START Data to examine
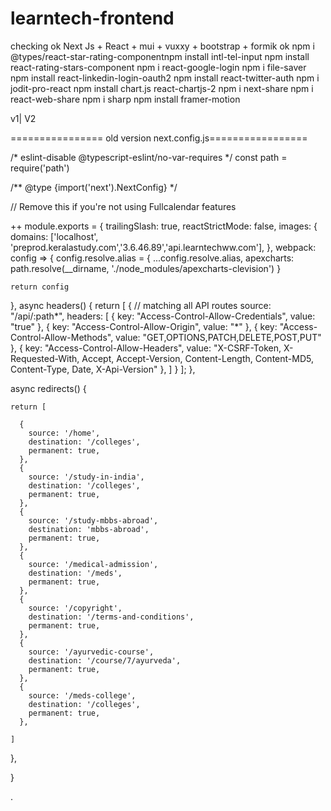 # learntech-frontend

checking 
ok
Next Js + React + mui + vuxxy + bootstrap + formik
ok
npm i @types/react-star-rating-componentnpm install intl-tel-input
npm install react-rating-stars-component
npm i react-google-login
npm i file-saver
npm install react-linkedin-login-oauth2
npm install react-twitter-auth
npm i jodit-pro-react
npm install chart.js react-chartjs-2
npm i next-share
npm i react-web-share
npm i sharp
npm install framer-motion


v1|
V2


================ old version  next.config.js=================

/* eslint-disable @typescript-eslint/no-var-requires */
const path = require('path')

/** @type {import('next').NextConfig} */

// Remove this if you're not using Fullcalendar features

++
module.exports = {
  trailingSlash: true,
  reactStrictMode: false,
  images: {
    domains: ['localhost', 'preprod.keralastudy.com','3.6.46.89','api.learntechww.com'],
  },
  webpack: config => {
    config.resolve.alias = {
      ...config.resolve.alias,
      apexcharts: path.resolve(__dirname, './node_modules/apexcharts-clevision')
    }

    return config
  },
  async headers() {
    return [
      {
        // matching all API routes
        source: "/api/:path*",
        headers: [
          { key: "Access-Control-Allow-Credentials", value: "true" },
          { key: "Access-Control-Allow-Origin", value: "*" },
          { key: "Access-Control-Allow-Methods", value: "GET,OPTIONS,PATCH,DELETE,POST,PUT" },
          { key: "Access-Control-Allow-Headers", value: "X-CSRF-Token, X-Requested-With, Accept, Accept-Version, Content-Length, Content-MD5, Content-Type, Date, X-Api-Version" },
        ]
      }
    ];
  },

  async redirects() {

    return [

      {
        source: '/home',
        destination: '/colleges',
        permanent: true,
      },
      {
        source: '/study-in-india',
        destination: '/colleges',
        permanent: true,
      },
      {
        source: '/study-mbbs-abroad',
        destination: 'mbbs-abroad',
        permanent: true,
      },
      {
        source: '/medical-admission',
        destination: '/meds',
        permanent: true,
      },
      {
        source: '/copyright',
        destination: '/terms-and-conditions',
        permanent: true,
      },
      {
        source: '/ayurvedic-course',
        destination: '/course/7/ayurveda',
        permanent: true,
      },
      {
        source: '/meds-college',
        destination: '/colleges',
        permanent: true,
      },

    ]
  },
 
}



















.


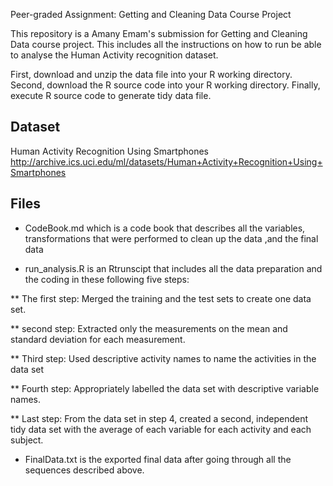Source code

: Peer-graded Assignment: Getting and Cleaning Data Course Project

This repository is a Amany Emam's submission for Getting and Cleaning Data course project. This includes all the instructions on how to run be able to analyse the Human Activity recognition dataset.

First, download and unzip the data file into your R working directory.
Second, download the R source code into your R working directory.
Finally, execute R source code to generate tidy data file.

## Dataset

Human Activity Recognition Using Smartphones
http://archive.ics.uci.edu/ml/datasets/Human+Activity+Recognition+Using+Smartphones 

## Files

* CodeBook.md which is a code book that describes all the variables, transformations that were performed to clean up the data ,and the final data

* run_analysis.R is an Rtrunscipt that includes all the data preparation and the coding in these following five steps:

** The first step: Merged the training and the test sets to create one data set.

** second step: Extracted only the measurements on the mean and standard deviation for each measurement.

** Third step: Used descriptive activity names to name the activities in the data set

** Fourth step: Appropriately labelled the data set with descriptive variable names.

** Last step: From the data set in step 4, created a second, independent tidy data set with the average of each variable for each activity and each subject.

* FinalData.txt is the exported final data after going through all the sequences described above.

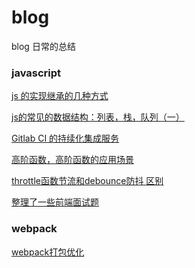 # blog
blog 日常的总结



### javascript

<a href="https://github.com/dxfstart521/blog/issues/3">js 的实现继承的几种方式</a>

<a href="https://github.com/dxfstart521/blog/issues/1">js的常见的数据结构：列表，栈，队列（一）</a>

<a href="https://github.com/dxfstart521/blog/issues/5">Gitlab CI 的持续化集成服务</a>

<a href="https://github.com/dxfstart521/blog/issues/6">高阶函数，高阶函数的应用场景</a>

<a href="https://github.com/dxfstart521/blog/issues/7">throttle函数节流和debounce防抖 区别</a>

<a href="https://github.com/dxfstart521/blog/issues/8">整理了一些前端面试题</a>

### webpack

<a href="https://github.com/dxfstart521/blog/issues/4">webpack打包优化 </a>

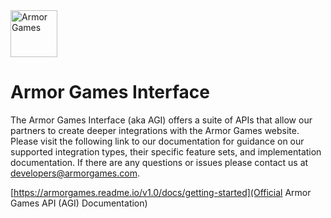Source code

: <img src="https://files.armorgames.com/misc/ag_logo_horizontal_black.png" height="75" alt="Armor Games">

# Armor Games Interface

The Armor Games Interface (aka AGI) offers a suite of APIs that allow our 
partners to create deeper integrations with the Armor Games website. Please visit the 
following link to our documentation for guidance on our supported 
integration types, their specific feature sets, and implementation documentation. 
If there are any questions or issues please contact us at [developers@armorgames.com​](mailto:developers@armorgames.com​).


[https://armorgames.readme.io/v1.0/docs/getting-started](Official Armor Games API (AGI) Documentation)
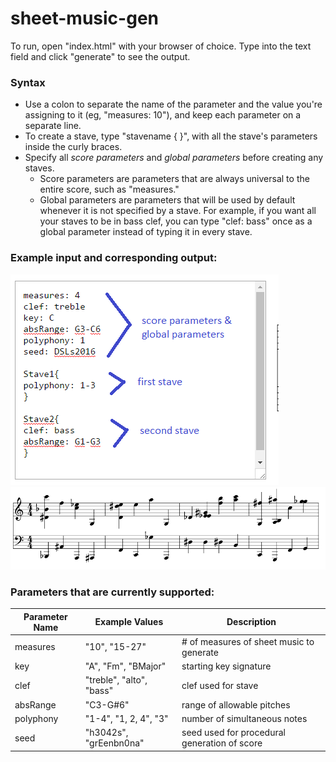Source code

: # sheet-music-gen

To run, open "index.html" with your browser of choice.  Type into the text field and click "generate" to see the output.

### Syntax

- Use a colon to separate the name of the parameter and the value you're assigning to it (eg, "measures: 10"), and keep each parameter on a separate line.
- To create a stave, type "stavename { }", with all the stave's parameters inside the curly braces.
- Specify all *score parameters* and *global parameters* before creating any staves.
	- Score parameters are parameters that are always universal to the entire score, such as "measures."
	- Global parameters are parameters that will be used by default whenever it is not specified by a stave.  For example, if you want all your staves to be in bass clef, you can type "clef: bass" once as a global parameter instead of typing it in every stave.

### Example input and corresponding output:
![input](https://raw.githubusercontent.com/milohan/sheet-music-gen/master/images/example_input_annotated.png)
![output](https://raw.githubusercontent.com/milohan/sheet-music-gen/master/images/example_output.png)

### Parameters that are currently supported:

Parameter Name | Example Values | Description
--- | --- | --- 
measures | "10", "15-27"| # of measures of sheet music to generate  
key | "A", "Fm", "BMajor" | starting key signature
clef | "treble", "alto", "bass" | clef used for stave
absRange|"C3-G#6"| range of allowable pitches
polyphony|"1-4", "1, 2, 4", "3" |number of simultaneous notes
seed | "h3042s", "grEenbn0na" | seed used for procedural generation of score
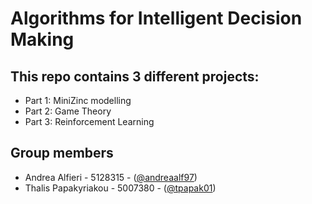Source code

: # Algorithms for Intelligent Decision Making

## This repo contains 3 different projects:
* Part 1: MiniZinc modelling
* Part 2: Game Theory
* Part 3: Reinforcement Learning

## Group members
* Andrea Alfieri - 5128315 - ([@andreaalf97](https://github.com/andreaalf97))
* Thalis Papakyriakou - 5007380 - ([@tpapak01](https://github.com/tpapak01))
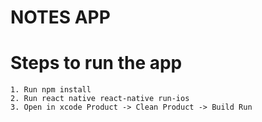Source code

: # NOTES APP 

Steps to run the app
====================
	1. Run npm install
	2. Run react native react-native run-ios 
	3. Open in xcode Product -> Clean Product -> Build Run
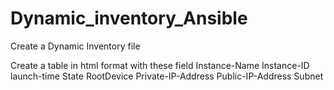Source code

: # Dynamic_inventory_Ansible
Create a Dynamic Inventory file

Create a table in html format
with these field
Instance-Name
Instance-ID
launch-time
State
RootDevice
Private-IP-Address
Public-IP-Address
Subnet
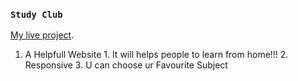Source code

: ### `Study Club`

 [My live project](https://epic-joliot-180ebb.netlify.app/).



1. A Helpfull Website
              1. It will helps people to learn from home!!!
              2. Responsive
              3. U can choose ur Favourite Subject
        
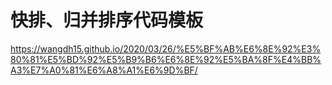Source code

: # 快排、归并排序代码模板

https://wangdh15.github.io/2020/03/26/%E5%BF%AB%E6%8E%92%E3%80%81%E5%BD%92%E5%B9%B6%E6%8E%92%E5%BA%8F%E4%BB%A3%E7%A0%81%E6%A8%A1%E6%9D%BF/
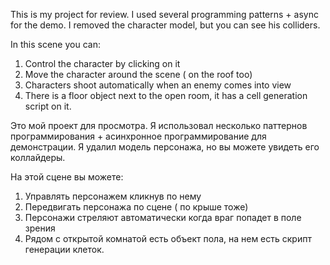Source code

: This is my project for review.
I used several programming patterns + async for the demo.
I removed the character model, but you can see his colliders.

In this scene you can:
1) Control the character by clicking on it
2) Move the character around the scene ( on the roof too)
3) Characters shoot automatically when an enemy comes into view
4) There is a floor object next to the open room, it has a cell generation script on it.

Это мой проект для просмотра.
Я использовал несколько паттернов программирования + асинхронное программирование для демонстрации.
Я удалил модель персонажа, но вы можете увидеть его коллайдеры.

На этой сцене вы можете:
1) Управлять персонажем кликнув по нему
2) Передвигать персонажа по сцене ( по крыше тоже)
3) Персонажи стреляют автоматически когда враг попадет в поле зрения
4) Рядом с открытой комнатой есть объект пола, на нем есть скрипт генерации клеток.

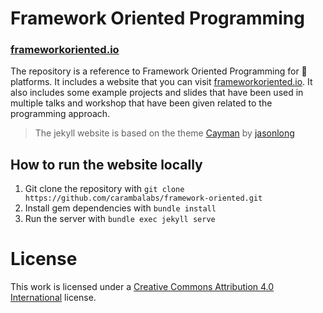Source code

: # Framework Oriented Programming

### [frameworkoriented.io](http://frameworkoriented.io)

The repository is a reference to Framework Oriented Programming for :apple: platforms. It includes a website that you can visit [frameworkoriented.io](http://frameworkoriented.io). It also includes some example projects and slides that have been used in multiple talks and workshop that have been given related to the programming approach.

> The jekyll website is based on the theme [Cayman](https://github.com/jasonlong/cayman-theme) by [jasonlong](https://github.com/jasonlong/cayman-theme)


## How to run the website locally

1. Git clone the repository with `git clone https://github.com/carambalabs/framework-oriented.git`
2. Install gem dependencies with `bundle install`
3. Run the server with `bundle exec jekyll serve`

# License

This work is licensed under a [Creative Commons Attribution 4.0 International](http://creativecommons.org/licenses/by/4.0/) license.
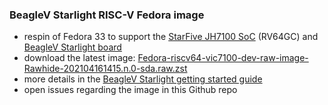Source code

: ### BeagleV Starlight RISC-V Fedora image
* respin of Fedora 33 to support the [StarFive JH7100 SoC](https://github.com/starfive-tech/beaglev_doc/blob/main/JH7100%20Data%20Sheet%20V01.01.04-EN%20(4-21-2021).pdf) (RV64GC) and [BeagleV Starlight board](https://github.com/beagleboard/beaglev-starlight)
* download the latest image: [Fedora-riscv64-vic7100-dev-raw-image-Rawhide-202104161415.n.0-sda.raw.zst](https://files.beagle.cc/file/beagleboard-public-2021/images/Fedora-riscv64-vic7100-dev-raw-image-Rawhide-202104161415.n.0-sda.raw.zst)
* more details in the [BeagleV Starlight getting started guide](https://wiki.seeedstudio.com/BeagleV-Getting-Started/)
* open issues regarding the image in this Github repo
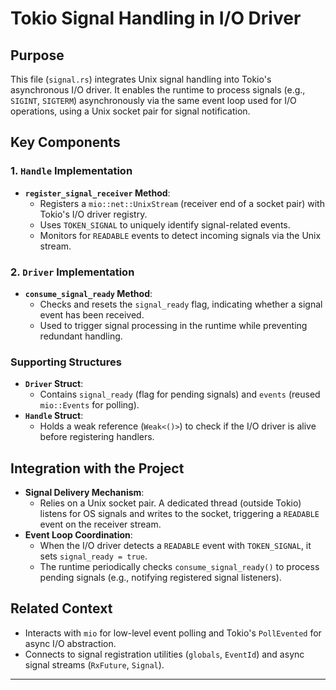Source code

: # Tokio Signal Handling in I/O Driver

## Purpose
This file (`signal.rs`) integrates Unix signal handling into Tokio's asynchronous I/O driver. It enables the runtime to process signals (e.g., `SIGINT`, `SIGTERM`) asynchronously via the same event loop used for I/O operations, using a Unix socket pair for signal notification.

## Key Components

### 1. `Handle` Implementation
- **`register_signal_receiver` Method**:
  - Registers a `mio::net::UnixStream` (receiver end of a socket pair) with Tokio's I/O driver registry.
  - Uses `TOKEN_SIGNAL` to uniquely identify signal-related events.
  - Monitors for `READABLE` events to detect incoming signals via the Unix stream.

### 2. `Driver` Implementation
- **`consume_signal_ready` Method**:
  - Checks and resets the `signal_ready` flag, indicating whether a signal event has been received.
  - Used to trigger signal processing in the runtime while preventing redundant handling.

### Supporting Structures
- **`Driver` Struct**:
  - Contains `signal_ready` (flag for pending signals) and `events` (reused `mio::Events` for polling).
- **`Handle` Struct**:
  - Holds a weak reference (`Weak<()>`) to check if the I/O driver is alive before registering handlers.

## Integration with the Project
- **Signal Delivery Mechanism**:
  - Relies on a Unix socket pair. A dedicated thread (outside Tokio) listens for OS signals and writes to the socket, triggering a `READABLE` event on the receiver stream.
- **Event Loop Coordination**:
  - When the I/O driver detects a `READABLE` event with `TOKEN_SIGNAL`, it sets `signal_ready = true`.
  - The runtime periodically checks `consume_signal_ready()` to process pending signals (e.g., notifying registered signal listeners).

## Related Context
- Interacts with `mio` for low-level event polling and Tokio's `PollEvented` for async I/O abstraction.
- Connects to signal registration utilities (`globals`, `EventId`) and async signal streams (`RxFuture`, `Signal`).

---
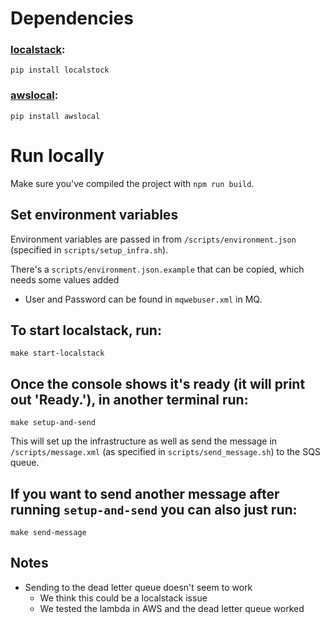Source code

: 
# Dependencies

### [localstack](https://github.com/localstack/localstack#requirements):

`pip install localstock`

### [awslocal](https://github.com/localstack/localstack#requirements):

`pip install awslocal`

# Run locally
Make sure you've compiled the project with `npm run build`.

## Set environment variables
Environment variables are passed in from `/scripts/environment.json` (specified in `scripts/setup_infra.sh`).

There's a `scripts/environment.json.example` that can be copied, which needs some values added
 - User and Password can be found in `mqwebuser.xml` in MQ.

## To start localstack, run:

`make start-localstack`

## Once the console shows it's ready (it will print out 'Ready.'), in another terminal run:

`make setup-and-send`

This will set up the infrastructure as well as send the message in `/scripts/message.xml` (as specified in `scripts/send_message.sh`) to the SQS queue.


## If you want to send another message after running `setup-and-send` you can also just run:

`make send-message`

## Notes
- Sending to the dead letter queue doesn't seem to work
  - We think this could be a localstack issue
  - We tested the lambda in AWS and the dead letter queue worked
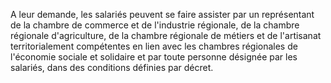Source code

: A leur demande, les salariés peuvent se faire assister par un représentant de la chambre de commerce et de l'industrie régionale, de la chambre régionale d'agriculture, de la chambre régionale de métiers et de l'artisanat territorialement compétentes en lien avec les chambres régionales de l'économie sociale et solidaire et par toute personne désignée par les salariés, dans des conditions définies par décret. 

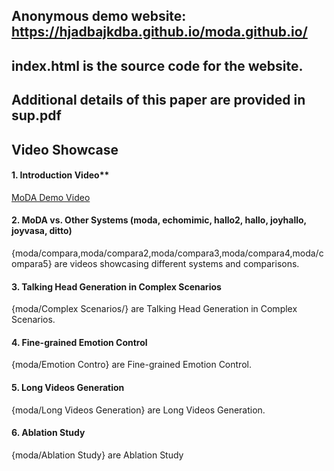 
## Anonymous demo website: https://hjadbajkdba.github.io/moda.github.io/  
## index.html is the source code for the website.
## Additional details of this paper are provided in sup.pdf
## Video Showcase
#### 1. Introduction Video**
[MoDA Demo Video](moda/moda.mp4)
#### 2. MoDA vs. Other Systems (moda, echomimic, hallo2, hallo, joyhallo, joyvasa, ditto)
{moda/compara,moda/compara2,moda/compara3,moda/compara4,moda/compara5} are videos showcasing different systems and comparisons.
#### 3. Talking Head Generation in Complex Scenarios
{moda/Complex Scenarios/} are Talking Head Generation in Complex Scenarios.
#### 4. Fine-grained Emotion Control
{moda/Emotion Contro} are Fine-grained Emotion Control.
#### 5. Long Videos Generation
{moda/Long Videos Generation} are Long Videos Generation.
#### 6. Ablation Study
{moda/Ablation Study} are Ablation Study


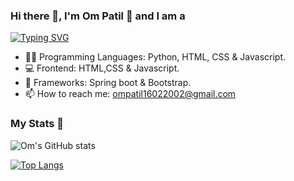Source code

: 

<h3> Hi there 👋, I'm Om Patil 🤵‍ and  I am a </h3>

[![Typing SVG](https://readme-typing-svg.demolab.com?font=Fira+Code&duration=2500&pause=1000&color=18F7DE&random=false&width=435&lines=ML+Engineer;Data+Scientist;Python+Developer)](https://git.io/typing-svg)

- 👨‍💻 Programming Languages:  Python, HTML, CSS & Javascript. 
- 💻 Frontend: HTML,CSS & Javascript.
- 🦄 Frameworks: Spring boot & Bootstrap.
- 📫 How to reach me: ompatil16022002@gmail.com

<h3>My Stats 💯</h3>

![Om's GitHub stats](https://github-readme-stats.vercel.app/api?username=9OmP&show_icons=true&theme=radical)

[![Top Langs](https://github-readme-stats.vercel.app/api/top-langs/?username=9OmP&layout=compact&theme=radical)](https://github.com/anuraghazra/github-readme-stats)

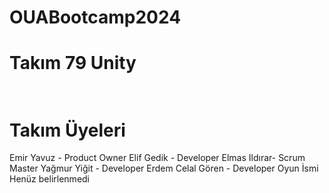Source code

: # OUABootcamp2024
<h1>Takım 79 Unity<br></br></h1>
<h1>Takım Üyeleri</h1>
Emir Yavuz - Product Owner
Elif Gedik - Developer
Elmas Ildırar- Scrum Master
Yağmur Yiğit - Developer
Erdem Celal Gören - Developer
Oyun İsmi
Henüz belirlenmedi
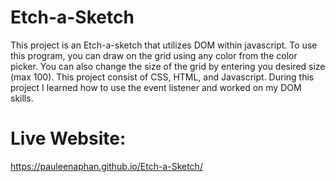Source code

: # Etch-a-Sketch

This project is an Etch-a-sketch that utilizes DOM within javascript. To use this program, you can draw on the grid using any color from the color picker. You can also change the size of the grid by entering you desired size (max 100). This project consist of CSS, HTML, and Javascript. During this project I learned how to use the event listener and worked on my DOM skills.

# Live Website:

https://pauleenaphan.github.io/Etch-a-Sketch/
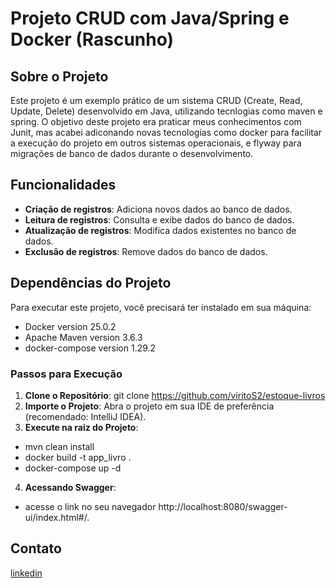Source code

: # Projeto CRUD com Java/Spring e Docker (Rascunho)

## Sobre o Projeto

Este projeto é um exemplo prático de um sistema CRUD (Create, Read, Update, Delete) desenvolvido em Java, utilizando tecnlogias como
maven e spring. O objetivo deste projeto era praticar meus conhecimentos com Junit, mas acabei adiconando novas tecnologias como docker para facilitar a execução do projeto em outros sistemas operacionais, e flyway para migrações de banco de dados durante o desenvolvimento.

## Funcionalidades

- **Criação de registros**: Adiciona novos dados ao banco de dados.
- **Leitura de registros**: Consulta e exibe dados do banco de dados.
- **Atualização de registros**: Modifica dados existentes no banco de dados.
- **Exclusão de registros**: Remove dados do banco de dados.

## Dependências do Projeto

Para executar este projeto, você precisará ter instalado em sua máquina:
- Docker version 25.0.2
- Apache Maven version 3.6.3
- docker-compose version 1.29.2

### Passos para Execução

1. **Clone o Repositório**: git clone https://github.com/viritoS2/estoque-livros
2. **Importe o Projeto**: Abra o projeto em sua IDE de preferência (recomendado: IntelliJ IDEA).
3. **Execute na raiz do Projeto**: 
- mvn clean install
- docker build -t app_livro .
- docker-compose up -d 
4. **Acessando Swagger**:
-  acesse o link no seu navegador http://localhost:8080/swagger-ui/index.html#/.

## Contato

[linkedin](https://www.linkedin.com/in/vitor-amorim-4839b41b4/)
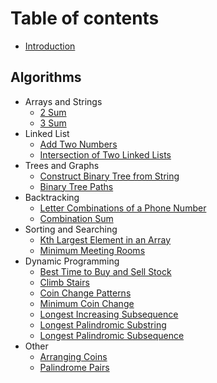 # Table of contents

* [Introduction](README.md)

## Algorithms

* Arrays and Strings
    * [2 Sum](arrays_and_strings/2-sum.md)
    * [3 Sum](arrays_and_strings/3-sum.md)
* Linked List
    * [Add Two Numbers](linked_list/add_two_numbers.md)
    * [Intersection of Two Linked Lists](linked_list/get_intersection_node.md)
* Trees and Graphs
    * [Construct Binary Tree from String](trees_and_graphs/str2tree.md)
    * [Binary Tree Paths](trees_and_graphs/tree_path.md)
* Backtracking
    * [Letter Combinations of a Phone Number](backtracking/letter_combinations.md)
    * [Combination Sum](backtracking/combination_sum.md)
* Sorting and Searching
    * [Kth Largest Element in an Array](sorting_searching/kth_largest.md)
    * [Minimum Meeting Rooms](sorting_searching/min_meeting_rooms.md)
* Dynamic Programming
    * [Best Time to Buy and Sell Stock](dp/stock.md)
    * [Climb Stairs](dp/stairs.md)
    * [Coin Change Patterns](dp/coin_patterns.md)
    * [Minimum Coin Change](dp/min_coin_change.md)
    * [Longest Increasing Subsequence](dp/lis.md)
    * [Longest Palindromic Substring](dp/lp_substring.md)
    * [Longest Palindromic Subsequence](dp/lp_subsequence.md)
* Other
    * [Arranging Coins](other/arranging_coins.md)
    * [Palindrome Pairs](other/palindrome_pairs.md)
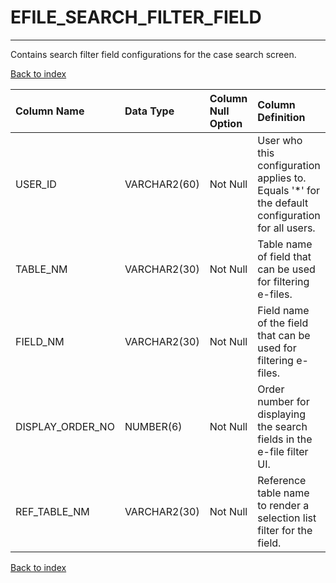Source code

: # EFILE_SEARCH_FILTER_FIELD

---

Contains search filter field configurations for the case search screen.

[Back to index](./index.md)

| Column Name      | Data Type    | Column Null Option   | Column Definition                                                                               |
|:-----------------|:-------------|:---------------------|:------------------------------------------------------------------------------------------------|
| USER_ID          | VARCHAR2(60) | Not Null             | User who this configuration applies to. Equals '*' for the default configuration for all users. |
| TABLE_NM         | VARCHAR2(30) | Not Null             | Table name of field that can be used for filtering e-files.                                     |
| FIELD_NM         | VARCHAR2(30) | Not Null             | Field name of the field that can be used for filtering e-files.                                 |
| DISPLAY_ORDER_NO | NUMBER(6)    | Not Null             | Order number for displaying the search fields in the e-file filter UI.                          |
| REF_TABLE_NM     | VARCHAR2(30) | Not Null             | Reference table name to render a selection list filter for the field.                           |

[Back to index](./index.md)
END Data to examine
- _Task prompt_
Show the lines in the entries above that include the string "Longest".

- _Response to this exercise_
    * [Longest Increasing Subsequence](dp/lis.md)
    * [Longest Palindromic Substring](dp/lp_substring.md)
    * [Longest Palindromic Subsequence](dp/lp_subsequence.md)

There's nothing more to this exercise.